De igual forma que se negocia con la propia dignidad o se vende la propia privacidad en programas televisivos de testimonio, el artista comercializa su pretendido talento a la vez que se degradan los rasgos que encumbraron su valía social. Hoy los objetos artísticos son sólo meros productos mercantiles más y su precio su verdadero valor. Aficionados al arte y filisteos, críticos y coleccionistas habitan el mismo ámbito, un ámbito levantado alrededor de la hoguera del mercado donde arden los antiguos ideales del arte y su proyecto utópico. Nada se puede hacer contra esta comercialización del espíritu que señala nuestra época, sentencia nuestro futuro y nos instala en una inmediatez materialista y banal.
El ingenio seriado de Warhol, la grandilocuencia efectista de Damien Hirst o Jeff Koons y el uso de la pornografía de tantos y tantos artistas son características del gusto por epatar y la intención, en el último arte, de un efectismo vacío de todo contenido. Un trayecto sin más destino que la búsqueda de la fama por la fama. De tales productos de consumo artístico se deduce el derrumbamiento de la Vanguardia artística y de este derrumbamiento surge la falta de proyecto, el esnobismo del "todo lo ultimo es bueno", la desorientación de los coleccionistas y la estupidez, rasgo fundamental de nuestra sociedad hiperinformada pero desprovista de criterios de análisis.

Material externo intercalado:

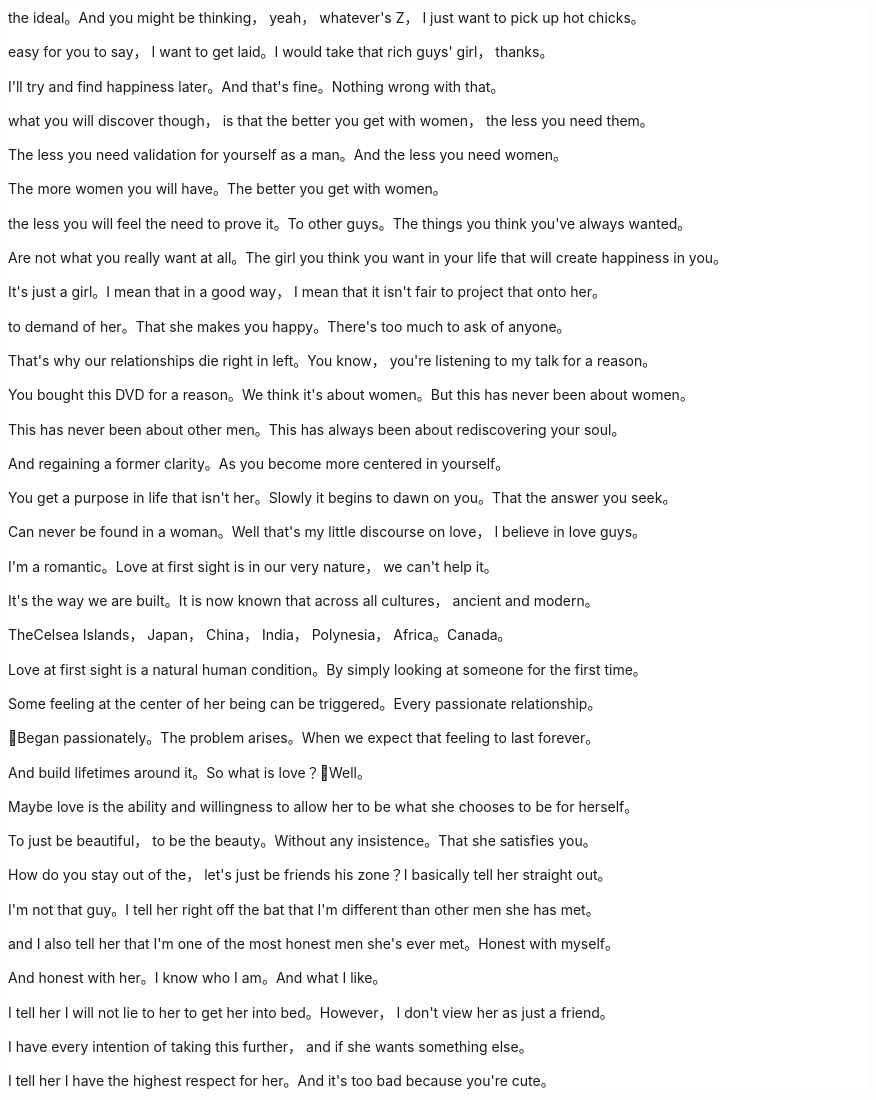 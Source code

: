  the ideal。And you might be thinking， yeah， whatever's Z， I just want to pick up hot chicks。

 easy for you to say， I want to get laid。I would take that rich guys' girl， thanks。

I'll try and find happiness later。And that's fine。Nothing wrong with that。

what you will discover though， is that the better you get with women， the less you need them。

The less you need validation for yourself as a man。And the less you need women。

The more women you will have。The better you get with women。

 the less you will feel the need to prove it。To other guys。The things you think you've always wanted。

Are not what you really want at all。The girl you think you want in your life that will create happiness in you。

It's just a girl。I mean that in a good way， I mean that it isn't fair to project that onto her。

 to demand of her。That she makes you happy。There's too much to ask of anyone。

That's why our relationships die right in left。You know， you're listening to my talk for a reason。

You bought this DVD for a reason。We think it's about women。But this has never been about women。

This has never been about other men。This has always been about rediscovering your soul。

And regaining a former clarity。As you become more centered in yourself。

You get a purpose in life that isn't her。Slowly it begins to dawn on you。That the answer you seek。

Can never be found in a woman。Well that's my little discourse on love， I believe in love guys。

 I'm a romantic。Love at first sight is in our very nature， we can't help it。

It's the way we are built。It is now known that across all cultures， ancient and modern。

TheCelsea Islands， Japan， China， India， Polynesia， Africa。Canada。

Love at first sight is a natural human condition。By simply looking at someone for the first time。

Some feeling at the center of her being can be triggered。Every passionate relationship。

🎼Began passionately。The problem arises。When we expect that feeling to last forever。

And build lifetimes around it。So what is love？🎼Well。

Maybe love is the ability and willingness to allow her to be what she chooses to be for herself。

To just be beautiful， to be the beauty。Without any insistence。That she satisfies you。

How do you stay out of the， let's just be friends his zone？I basically tell her straight out。

 I'm not that guy。I tell her right off the bat that I'm different than other men she has met。

 and I also tell her that I'm one of the most honest men she's ever met。Honest with myself。

And honest with her。I know who I am。And what I like。

I tell her I will not lie to her to get her into bed。However， I don't view her as just a friend。

I have every intention of taking this further， and if she wants something else。

 I tell her I have the highest respect for her。And it's too bad because you're cute。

Opinar sobre arte sin saber y valorar positivamente la oferta museística o de las galerías sólo porque se proyecta allí es la constante de nuestro tiempo. Por un lado, este papanatismo revierte en una espiral que se retroalimenta y, por otro lado, el mercantilismo deviene en una psicosis social en el que los precios del arte crean la ilusión de su excelencia.